** Opening Supplied data block **
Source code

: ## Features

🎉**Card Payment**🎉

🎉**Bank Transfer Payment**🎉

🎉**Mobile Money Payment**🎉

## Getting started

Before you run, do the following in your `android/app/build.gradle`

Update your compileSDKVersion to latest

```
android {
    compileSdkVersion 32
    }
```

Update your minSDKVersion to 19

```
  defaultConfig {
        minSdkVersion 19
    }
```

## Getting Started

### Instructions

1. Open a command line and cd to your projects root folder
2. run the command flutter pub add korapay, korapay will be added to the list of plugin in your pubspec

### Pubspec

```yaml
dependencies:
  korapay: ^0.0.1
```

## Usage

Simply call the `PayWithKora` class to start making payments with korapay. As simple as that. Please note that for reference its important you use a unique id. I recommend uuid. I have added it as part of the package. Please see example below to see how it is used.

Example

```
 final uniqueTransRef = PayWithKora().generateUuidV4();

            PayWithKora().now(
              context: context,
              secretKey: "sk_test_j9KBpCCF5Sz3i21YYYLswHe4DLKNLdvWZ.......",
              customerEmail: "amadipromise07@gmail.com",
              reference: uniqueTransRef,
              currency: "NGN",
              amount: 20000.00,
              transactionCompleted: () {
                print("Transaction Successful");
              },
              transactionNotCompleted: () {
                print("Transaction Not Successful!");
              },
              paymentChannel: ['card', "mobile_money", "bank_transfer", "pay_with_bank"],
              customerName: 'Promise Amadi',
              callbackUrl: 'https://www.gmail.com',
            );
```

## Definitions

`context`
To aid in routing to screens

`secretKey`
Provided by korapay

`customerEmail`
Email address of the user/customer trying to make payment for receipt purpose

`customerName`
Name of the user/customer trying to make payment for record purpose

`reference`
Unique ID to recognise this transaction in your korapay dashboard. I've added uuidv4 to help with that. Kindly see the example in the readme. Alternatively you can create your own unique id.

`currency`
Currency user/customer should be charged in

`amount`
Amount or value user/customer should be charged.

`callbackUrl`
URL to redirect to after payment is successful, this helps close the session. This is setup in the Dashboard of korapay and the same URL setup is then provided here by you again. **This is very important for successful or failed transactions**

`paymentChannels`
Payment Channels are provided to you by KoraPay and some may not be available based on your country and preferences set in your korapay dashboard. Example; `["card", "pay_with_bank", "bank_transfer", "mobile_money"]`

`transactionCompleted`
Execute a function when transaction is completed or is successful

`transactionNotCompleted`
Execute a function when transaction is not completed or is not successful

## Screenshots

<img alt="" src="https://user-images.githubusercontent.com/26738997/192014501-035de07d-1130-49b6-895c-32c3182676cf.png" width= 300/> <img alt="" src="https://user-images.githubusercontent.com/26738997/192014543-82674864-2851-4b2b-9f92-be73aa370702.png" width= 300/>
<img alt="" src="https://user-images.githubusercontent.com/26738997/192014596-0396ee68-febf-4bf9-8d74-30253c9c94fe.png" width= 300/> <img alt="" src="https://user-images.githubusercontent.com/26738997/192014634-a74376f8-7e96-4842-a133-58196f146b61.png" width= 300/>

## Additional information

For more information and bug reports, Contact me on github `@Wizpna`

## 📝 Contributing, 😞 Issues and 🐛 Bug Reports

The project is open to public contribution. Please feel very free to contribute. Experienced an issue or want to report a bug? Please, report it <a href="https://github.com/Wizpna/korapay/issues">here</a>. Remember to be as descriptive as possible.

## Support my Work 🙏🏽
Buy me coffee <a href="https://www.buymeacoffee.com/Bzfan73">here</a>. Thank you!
** Closing Supplied data block **
** Opening Supplied data block **
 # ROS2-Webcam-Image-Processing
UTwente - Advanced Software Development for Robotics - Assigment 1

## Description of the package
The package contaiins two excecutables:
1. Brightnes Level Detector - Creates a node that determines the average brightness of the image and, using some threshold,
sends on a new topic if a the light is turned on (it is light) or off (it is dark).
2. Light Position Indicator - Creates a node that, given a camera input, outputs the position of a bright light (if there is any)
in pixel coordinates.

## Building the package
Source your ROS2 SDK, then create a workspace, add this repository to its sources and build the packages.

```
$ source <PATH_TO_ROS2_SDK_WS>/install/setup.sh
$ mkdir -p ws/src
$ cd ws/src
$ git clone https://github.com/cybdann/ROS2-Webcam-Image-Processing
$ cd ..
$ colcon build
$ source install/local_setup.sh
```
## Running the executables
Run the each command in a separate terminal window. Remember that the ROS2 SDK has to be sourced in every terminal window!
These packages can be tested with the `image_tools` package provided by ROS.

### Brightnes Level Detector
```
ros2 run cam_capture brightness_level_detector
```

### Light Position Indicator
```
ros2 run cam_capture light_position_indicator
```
** Closing Supplied data block **
** Opening Supplied data block **
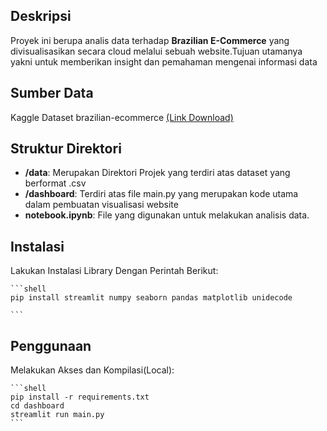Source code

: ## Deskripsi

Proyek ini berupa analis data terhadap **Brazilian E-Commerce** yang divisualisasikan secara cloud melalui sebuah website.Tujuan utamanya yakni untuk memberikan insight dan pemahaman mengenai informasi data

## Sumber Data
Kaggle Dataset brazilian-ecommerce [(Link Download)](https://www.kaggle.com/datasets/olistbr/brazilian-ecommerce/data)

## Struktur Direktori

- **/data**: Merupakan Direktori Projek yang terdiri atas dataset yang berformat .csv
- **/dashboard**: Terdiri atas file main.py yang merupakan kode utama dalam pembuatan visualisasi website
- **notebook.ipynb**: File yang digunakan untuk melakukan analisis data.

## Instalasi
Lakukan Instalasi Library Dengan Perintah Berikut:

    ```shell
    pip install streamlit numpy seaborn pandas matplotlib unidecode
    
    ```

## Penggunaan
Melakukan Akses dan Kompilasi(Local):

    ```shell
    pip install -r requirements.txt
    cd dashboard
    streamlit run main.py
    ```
** Closing Supplied data block **
Identify the lines in the entries above that contain "main", then copy them out.

- **/dashboard**: Terdiri atas file main.py yang merupakan kode utama dalam pembuatan visualisasi website
    streamlit run main.py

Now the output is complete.